Super League runs with a cap of £2.1m per team, which covers all payments but for eight “key dispensations”.
The league’s 12 clubs have been in discussions regarding a reduction of the cap to its 2017 figure of £1.8m.
In addition, the Rugby Football League also holds a 13th vote on behalf of the whole game.
“We all want a return to rugby league ASAP,” former Great Britain international and GMB union rep Garreth Carvell said.
“Whilst we know there are huge obstacles to overcome, its vital that players can have their say on how we get there.
“We also know that fans and our communities support our call to the RFL and the clubs to give us our voice and say in how the rugby revival takes shape. “With the imminent review of the salary cap, it’s the player’s wages that will be cut, and yet they don’t get say.
“Players believe now, more than any time before, our input is vital. It can’t be right that the people playing the game are the only ones that don’t get a say.”
Many players have posted blue squares on social media to call for a united front and ensure players and other stakeholders can “work together for a greater game”.
The government has provided a £16m loan to the Rugby Football League, for professional clubs to apply to draw on in order to meet the financial commitments during lockdown.
In addition, players and staff have been furloughed under the Job Retention Scheme.
Rugby league’s players union in the United Kingdom is an umbrella of the General, Municipal, Boilermakers Union, better known as the GMB Union.

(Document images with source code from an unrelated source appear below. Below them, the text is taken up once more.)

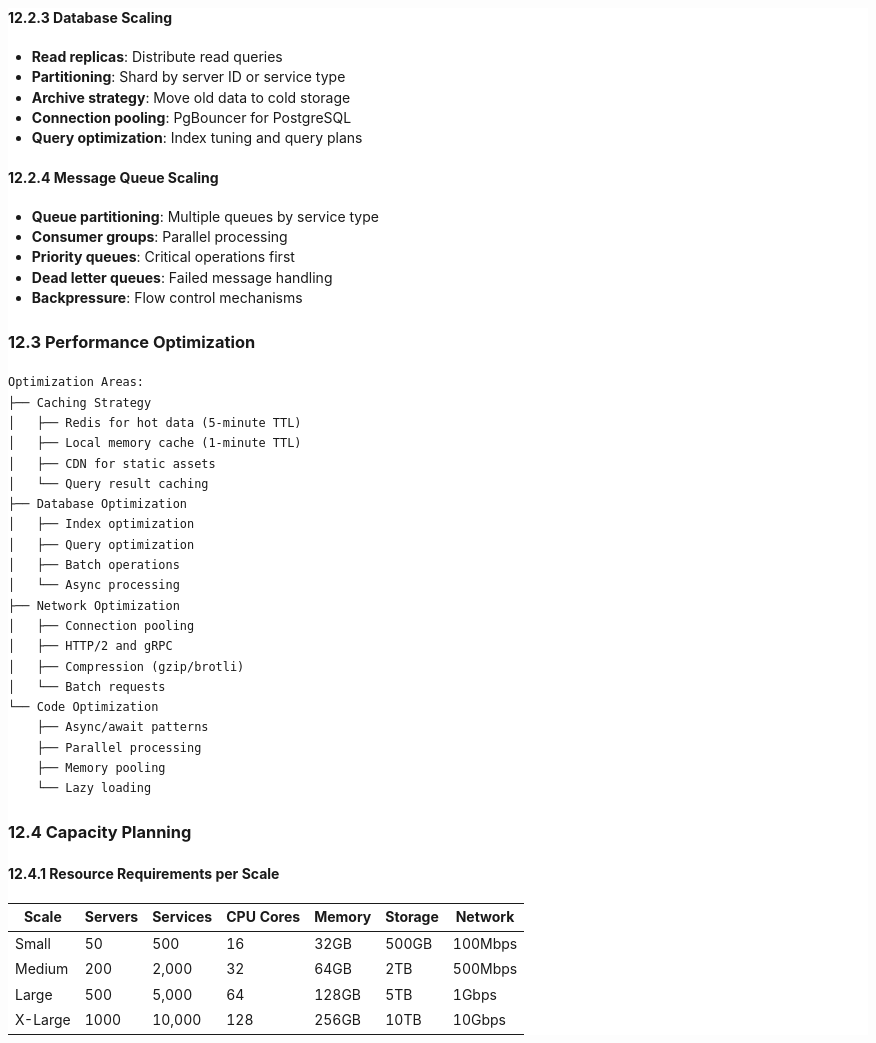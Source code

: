 #### 12.2.3 Database Scaling
- **Read replicas**: Distribute read queries
- **Partitioning**: Shard by server ID or service type
- **Archive strategy**: Move old data to cold storage
- **Connection pooling**: PgBouncer for PostgreSQL
- **Query optimization**: Index tuning and query plans

#### 12.2.4 Message Queue Scaling
- **Queue partitioning**: Multiple queues by service type
- **Consumer groups**: Parallel processing
- **Priority queues**: Critical operations first
- **Dead letter queues**: Failed message handling
- **Backpressure**: Flow control mechanisms

### 12.3 Performance Optimization

```
Optimization Areas:
├── Caching Strategy
│   ├── Redis for hot data (5-minute TTL)
│   ├── Local memory cache (1-minute TTL)
│   ├── CDN for static assets
│   └── Query result caching
├── Database Optimization
│   ├── Index optimization
│   ├── Query optimization
│   ├── Batch operations
│   └── Async processing
├── Network Optimization
│   ├── Connection pooling
│   ├── HTTP/2 and gRPC
│   ├── Compression (gzip/brotli)
│   └── Batch requests
└── Code Optimization
    ├── Async/await patterns
    ├── Parallel processing
    ├── Memory pooling
    └── Lazy loading
```

### 12.4 Capacity Planning

#### 12.4.1 Resource Requirements per Scale

| Scale | Servers | Services | CPU Cores | Memory | Storage | Network |
|-------|---------|----------|-----------|---------|---------|----------|
| Small | 50 | 500 | 16 | 32GB | 500GB | 100Mbps |
| Medium | 200 | 2,000 | 32 | 64GB | 2TB | 500Mbps |
| Large | 500 | 5,000 | 64 | 128GB | 5TB | 1Gbps |
| X-Large | 1000 | 10,000 | 128 | 256GB | 10TB | 10Gbps |
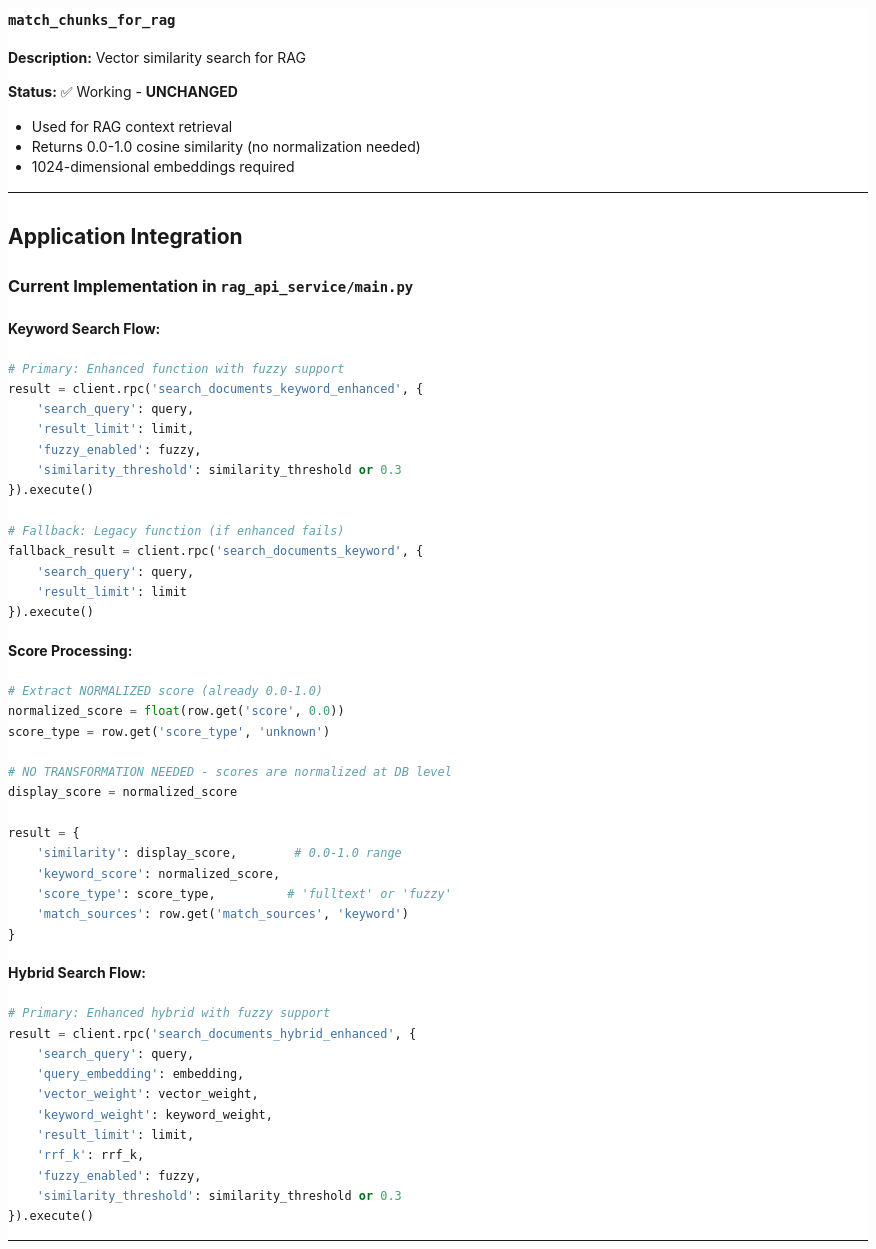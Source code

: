 ### `match_chunks_for_rag`

**Description:** Vector similarity search for RAG

**Status:** ✅ Working - **UNCHANGED**

- Used for RAG context retrieval
- Returns 0.0-1.0 cosine similarity (no normalization needed)
- 1024-dimensional embeddings required

---

## Application Integration

### Current Implementation in `rag_api_service/main.py`

#### **Keyword Search Flow:**
```python
# Primary: Enhanced function with fuzzy support
result = client.rpc('search_documents_keyword_enhanced', {
    'search_query': query,
    'result_limit': limit,
    'fuzzy_enabled': fuzzy,
    'similarity_threshold': similarity_threshold or 0.3
}).execute()

# Fallback: Legacy function (if enhanced fails)
fallback_result = client.rpc('search_documents_keyword', {
    'search_query': query,
    'result_limit': limit
}).execute()
```

#### **Score Processing:**
```python
# Extract NORMALIZED score (already 0.0-1.0)
normalized_score = float(row.get('score', 0.0))
score_type = row.get('score_type', 'unknown')

# NO TRANSFORMATION NEEDED - scores are normalized at DB level
display_score = normalized_score

result = {
    'similarity': display_score,        # 0.0-1.0 range
    'keyword_score': normalized_score,
    'score_type': score_type,          # 'fulltext' or 'fuzzy'  
    'match_sources': row.get('match_sources', 'keyword')
}
```

#### **Hybrid Search Flow:**
```python
# Primary: Enhanced hybrid with fuzzy support
result = client.rpc('search_documents_hybrid_enhanced', {
    'search_query': query,
    'query_embedding': embedding,
    'vector_weight': vector_weight,
    'keyword_weight': keyword_weight,
    'result_limit': limit,
    'rrf_k': rrf_k,
    'fuzzy_enabled': fuzzy,
    'similarity_threshold': similarity_threshold or 0.3
}).execute()
```

---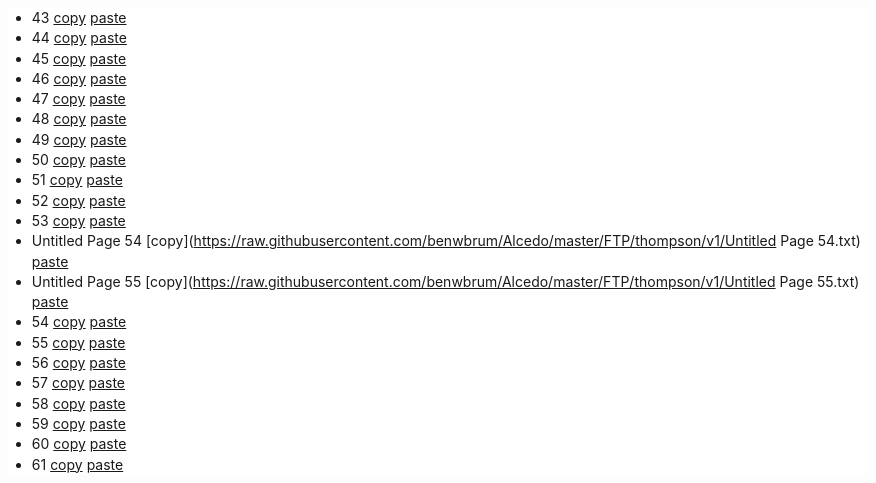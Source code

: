 * 43 [copy](https://raw.githubusercontent.com/benwbrum/Alcedo/master/FTP/thompson/v1/043.txt) [paste](https://fromthepage.lib.utexas.edu/benwbrum/latam-digital-edition-and-gazetteer/alcedo-thompson-1/transcribe/8806)
* 44 [copy](https://raw.githubusercontent.com/benwbrum/Alcedo/master/FTP/thompson/v1/044.txt) [paste](https://fromthepage.lib.utexas.edu/benwbrum/latam-digital-edition-and-gazetteer/alcedo-thompson-1/transcribe/8807)
* 45 [copy](https://raw.githubusercontent.com/benwbrum/Alcedo/master/FTP/thompson/v1/045.txt) [paste](https://fromthepage.lib.utexas.edu/benwbrum/latam-digital-edition-and-gazetteer/alcedo-thompson-1/transcribe/8808)
* 46 [copy](https://raw.githubusercontent.com/benwbrum/Alcedo/master/FTP/thompson/v1/046.txt) [paste](https://fromthepage.lib.utexas.edu/benwbrum/latam-digital-edition-and-gazetteer/alcedo-thompson-1/transcribe/8809)
* 47 [copy](https://raw.githubusercontent.com/benwbrum/Alcedo/master/FTP/thompson/v1/047.txt) [paste](https://fromthepage.lib.utexas.edu/benwbrum/latam-digital-edition-and-gazetteer/alcedo-thompson-1/transcribe/8810)
* 48 [copy](https://raw.githubusercontent.com/benwbrum/Alcedo/master/FTP/thompson/v1/048.txt) [paste](https://fromthepage.lib.utexas.edu/benwbrum/latam-digital-edition-and-gazetteer/alcedo-thompson-1/transcribe/8811)
* 49 [copy](https://raw.githubusercontent.com/benwbrum/Alcedo/master/FTP/thompson/v1/049.txt) [paste](https://fromthepage.lib.utexas.edu/benwbrum/latam-digital-edition-and-gazetteer/alcedo-thompson-1/transcribe/8812)
* 50 [copy](https://raw.githubusercontent.com/benwbrum/Alcedo/master/FTP/thompson/v1/050.txt) [paste](https://fromthepage.lib.utexas.edu/benwbrum/latam-digital-edition-and-gazetteer/alcedo-thompson-1/transcribe/8813)
* 51 [copy](https://raw.githubusercontent.com/benwbrum/Alcedo/master/FTP/thompson/v1/051.txt) [paste](https://fromthepage.lib.utexas.edu/benwbrum/latam-digital-edition-and-gazetteer/alcedo-thompson-1/transcribe/8814)
* 52 [copy](https://raw.githubusercontent.com/benwbrum/Alcedo/master/FTP/thompson/v1/052.txt) [paste](https://fromthepage.lib.utexas.edu/benwbrum/latam-digital-edition-and-gazetteer/alcedo-thompson-1/transcribe/8815)
* 53 [copy](https://raw.githubusercontent.com/benwbrum/Alcedo/master/FTP/thompson/v1/053.txt) [paste](https://fromthepage.lib.utexas.edu/benwbrum/latam-digital-edition-and-gazetteer/alcedo-thompson-1/transcribe/8816)
* Untitled Page 54 [copy](https://raw.githubusercontent.com/benwbrum/Alcedo/master/FTP/thompson/v1/Untitled Page 54.txt) [paste](https://fromthepage.lib.utexas.edu/benwbrum/latam-digital-edition-and-gazetteer/alcedo-thompson-1/transcribe/8817)
* Untitled Page 55 [copy](https://raw.githubusercontent.com/benwbrum/Alcedo/master/FTP/thompson/v1/Untitled Page 55.txt) [paste](https://fromthepage.lib.utexas.edu/benwbrum/latam-digital-edition-and-gazetteer/alcedo-thompson-1/transcribe/8818)
* 54 [copy](https://raw.githubusercontent.com/benwbrum/Alcedo/master/FTP/thompson/v1/054.txt) [paste](https://fromthepage.lib.utexas.edu/benwbrum/latam-digital-edition-and-gazetteer/alcedo-thompson-1/transcribe/8819)
* 55 [copy](https://raw.githubusercontent.com/benwbrum/Alcedo/master/FTP/thompson/v1/055.txt) [paste](https://fromthepage.lib.utexas.edu/benwbrum/latam-digital-edition-and-gazetteer/alcedo-thompson-1/transcribe/8820)
* 56 [copy](https://raw.githubusercontent.com/benwbrum/Alcedo/master/FTP/thompson/v1/056.txt) [paste](https://fromthepage.lib.utexas.edu/benwbrum/latam-digital-edition-and-gazetteer/alcedo-thompson-1/transcribe/8821)
* 57 [copy](https://raw.githubusercontent.com/benwbrum/Alcedo/master/FTP/thompson/v1/057.txt) [paste](https://fromthepage.lib.utexas.edu/benwbrum/latam-digital-edition-and-gazetteer/alcedo-thompson-1/transcribe/8822)
* 58 [copy](https://raw.githubusercontent.com/benwbrum/Alcedo/master/FTP/thompson/v1/058.txt) [paste](https://fromthepage.lib.utexas.edu/benwbrum/latam-digital-edition-and-gazetteer/alcedo-thompson-1/transcribe/8823)
* 59 [copy](https://raw.githubusercontent.com/benwbrum/Alcedo/master/FTP/thompson/v1/059.txt) [paste](https://fromthepage.lib.utexas.edu/benwbrum/latam-digital-edition-and-gazetteer/alcedo-thompson-1/transcribe/8824)
* 60 [copy](https://raw.githubusercontent.com/benwbrum/Alcedo/master/FTP/thompson/v1/060.txt) [paste](https://fromthepage.lib.utexas.edu/benwbrum/latam-digital-edition-and-gazetteer/alcedo-thompson-1/transcribe/8825)
* 61 [copy](https://raw.githubusercontent.com/benwbrum/Alcedo/master/FTP/thompson/v1/061.txt) [paste](https://fromthepage.lib.utexas.edu/benwbrum/latam-digital-edition-and-gazetteer/alcedo-thompson-1/transcribe/8826)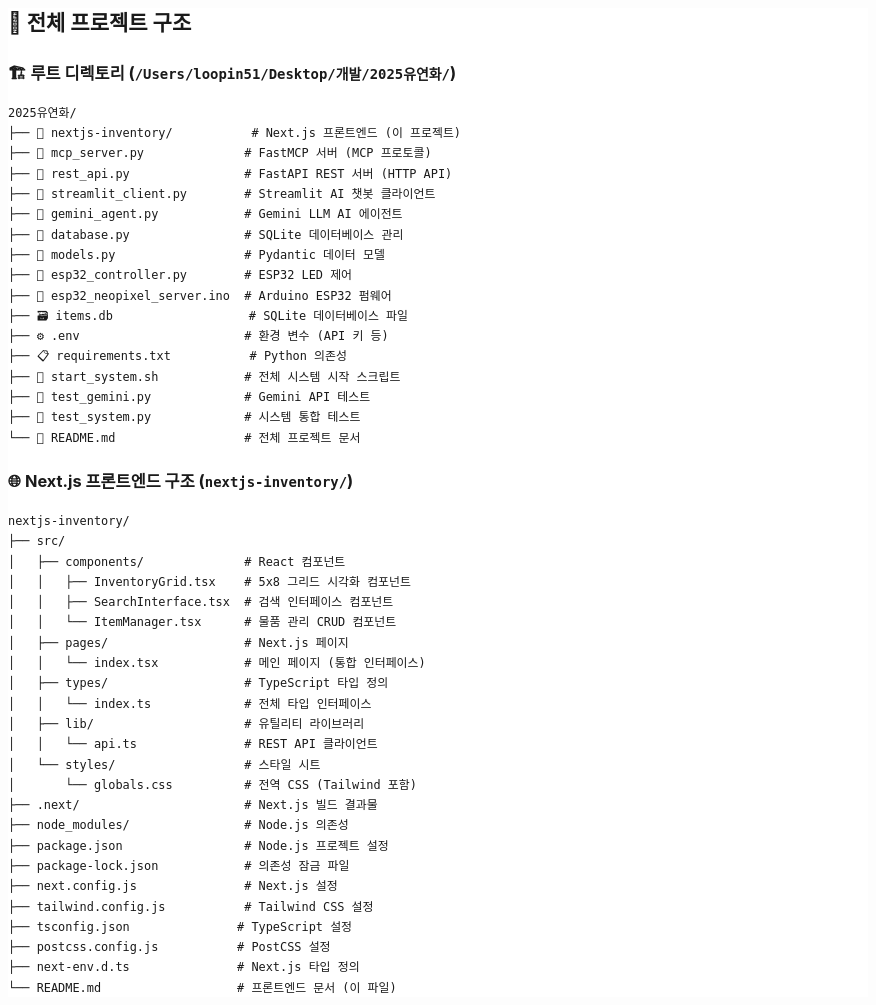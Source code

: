 ## 📁 전체 프로젝트 구조

### 🏗️ 루트 디렉토리 (`/Users/loopin51/Desktop/개발/2025유연화/`)

```
2025유연화/
├── 📁 nextjs-inventory/           # Next.js 프론트엔드 (이 프로젝트)
├── 🐍 mcp_server.py              # FastMCP 서버 (MCP 프로토콜)
├── 🐍 rest_api.py                # FastAPI REST 서버 (HTTP API)
├── 🐍 streamlit_client.py        # Streamlit AI 챗봇 클라이언트
├── 🐍 gemini_agent.py            # Gemini LLM AI 에이전트
├── 🐍 database.py                # SQLite 데이터베이스 관리
├── 🐍 models.py                  # Pydantic 데이터 모델
├── 🐍 esp32_controller.py        # ESP32 LED 제어
├── 🔧 esp32_neopixel_server.ino  # Arduino ESP32 펌웨어
├── 🗃️ items.db                   # SQLite 데이터베이스 파일
├── ⚙️ .env                       # 환경 변수 (API 키 등)
├── 📋 requirements.txt           # Python 의존성
├── 🚀 start_system.sh            # 전체 시스템 시작 스크립트
├── 🧪 test_gemini.py             # Gemini API 테스트
├── 🧪 test_system.py             # 시스템 통합 테스트
└── 📖 README.md                  # 전체 프로젝트 문서
```

### 🌐 Next.js 프론트엔드 구조 (`nextjs-inventory/`)

```
nextjs-inventory/
├── src/
│   ├── components/              # React 컴포넌트
│   │   ├── InventoryGrid.tsx    # 5x8 그리드 시각화 컴포넌트
│   │   ├── SearchInterface.tsx  # 검색 인터페이스 컴포넌트
│   │   └── ItemManager.tsx      # 물품 관리 CRUD 컴포넌트
│   ├── pages/                   # Next.js 페이지
│   │   └── index.tsx            # 메인 페이지 (통합 인터페이스)
│   ├── types/                   # TypeScript 타입 정의
│   │   └── index.ts             # 전체 타입 인터페이스
│   ├── lib/                     # 유틸리티 라이브러리
│   │   └── api.ts               # REST API 클라이언트
│   └── styles/                  # 스타일 시트
│       └── globals.css          # 전역 CSS (Tailwind 포함)
├── .next/                       # Next.js 빌드 결과물
├── node_modules/                # Node.js 의존성
├── package.json                 # Node.js 프로젝트 설정
├── package-lock.json            # 의존성 잠금 파일
├── next.config.js               # Next.js 설정
├── tailwind.config.js           # Tailwind CSS 설정
├── tsconfig.json               # TypeScript 설정
├── postcss.config.js           # PostCSS 설정
├── next-env.d.ts               # Next.js 타입 정의
└── README.md                   # 프론트엔드 문서 (이 파일)
```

In Australia, the Rugby League Players’ Association has a greater role at present in dictating its position to the National Rugby League, as has been clear during negotiations behind a return to play and players taking salary cuts before Thursday’s restart.
They were also influential in terms of the need for biosecurity and player welfare, and players within the northern hemisphere would like a similar ability to contribute to the discussion.
“We’ve asked for a vote on this and didn’t get one, that won’t stop us from expressing our opinion on this matter though,” an anonymous Super League player said.
“We must be listened to. If we are going to return this sport to where it needs to be, the best and highest standard of rugby league possible, we think cutting the salary cap is a massive step in the wrong direction.”